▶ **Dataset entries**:
- - - - -

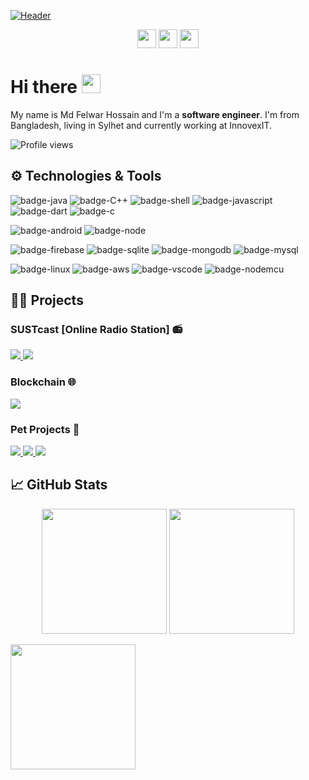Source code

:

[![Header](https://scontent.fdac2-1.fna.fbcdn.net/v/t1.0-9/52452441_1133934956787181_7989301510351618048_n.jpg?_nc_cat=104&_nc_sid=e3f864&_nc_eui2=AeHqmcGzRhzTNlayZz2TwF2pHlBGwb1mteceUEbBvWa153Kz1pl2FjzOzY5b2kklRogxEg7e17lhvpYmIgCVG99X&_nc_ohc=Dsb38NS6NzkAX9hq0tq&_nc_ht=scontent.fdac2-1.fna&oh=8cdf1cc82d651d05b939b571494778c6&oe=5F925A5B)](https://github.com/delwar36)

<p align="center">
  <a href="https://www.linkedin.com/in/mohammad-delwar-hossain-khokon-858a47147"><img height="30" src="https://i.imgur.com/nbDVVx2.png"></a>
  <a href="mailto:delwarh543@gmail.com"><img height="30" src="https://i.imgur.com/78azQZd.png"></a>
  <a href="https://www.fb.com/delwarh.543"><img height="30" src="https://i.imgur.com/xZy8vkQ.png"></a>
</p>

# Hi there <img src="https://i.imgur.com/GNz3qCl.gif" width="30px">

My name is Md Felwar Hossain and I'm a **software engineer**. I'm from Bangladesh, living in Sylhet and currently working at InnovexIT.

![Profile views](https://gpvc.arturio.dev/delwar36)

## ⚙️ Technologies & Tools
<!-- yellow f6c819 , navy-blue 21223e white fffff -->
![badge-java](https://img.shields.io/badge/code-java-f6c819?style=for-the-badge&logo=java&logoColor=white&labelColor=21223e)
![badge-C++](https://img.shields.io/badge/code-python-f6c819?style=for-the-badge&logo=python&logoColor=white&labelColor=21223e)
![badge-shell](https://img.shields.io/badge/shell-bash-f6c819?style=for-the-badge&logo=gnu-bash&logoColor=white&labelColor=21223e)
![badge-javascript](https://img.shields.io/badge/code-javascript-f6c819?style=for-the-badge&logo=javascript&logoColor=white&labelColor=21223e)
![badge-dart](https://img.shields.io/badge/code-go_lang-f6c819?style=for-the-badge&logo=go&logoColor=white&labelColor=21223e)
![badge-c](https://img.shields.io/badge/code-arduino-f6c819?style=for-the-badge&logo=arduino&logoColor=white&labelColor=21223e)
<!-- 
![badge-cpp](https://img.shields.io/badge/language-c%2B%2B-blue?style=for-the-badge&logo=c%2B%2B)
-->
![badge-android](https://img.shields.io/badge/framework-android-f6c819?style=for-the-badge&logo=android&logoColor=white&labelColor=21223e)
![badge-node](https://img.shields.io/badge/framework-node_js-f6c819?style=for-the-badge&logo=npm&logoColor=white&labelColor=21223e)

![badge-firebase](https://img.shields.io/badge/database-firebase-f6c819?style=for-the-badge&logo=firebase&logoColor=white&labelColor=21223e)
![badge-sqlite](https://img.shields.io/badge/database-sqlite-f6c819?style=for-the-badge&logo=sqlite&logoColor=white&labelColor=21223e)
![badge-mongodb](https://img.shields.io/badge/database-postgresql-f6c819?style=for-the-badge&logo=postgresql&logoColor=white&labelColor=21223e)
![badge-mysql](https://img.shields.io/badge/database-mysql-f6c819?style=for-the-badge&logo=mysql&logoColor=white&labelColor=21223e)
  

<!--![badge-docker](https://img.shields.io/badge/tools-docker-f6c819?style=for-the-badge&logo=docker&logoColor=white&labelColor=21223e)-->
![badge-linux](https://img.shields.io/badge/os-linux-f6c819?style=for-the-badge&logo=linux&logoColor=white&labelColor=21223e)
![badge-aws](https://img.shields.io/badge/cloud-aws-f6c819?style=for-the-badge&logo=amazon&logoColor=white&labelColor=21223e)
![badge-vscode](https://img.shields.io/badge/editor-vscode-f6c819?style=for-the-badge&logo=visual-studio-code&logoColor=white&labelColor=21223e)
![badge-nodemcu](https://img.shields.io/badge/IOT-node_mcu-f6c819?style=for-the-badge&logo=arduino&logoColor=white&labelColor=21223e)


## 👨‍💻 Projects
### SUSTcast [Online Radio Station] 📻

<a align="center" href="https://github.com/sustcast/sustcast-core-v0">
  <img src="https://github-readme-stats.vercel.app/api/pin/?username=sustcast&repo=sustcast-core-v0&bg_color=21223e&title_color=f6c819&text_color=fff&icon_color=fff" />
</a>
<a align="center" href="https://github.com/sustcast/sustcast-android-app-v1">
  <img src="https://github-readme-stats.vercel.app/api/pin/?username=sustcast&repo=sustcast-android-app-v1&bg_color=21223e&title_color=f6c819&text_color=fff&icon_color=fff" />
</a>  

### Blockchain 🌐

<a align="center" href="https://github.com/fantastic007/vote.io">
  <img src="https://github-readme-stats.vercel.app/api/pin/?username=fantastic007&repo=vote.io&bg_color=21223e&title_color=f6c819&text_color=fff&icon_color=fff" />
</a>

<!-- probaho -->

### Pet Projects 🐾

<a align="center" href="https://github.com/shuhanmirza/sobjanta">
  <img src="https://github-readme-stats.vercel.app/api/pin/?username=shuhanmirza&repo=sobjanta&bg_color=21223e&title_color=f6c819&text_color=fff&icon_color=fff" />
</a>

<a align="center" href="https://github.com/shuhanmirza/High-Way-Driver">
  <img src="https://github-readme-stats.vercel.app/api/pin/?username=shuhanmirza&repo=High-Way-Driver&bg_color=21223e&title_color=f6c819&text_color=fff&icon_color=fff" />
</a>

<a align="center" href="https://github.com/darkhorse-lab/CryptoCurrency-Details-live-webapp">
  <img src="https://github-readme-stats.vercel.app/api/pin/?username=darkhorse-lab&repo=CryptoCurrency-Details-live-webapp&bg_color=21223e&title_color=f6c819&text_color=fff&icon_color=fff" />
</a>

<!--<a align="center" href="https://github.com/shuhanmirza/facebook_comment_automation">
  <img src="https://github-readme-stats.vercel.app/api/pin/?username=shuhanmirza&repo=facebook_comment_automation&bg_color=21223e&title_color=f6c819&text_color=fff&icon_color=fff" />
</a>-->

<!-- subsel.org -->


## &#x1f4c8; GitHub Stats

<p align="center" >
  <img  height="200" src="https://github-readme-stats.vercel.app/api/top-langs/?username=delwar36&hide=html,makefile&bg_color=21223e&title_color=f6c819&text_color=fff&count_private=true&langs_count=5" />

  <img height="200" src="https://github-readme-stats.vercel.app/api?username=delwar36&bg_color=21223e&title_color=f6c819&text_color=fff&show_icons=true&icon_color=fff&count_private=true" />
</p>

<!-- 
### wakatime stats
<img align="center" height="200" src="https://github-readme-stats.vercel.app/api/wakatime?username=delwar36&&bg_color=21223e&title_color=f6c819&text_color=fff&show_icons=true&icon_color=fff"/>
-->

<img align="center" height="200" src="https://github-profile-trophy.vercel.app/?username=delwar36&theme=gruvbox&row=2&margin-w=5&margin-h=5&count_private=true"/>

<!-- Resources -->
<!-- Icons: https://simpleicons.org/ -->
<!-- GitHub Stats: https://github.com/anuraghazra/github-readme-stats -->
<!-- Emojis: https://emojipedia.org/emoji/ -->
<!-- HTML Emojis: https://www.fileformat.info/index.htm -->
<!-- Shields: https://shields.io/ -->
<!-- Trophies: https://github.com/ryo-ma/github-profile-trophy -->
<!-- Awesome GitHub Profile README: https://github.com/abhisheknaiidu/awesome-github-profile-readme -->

- - - - -

▶ **Try it**: The result should consist solely of the lines from the one that contains "<!-- Trophies: https://github.com/ryo-ma/github-profile-trophy" to the last line of the records above, reproduced exactly.

▶ **Exercise solution**:
<!-- Trophies: https://github.com/ryo-ma/github-profile-trophy -->
<!-- Awesome GitHub Profile README: https://github.com/abhisheknaiidu/awesome-github-profile-readme -->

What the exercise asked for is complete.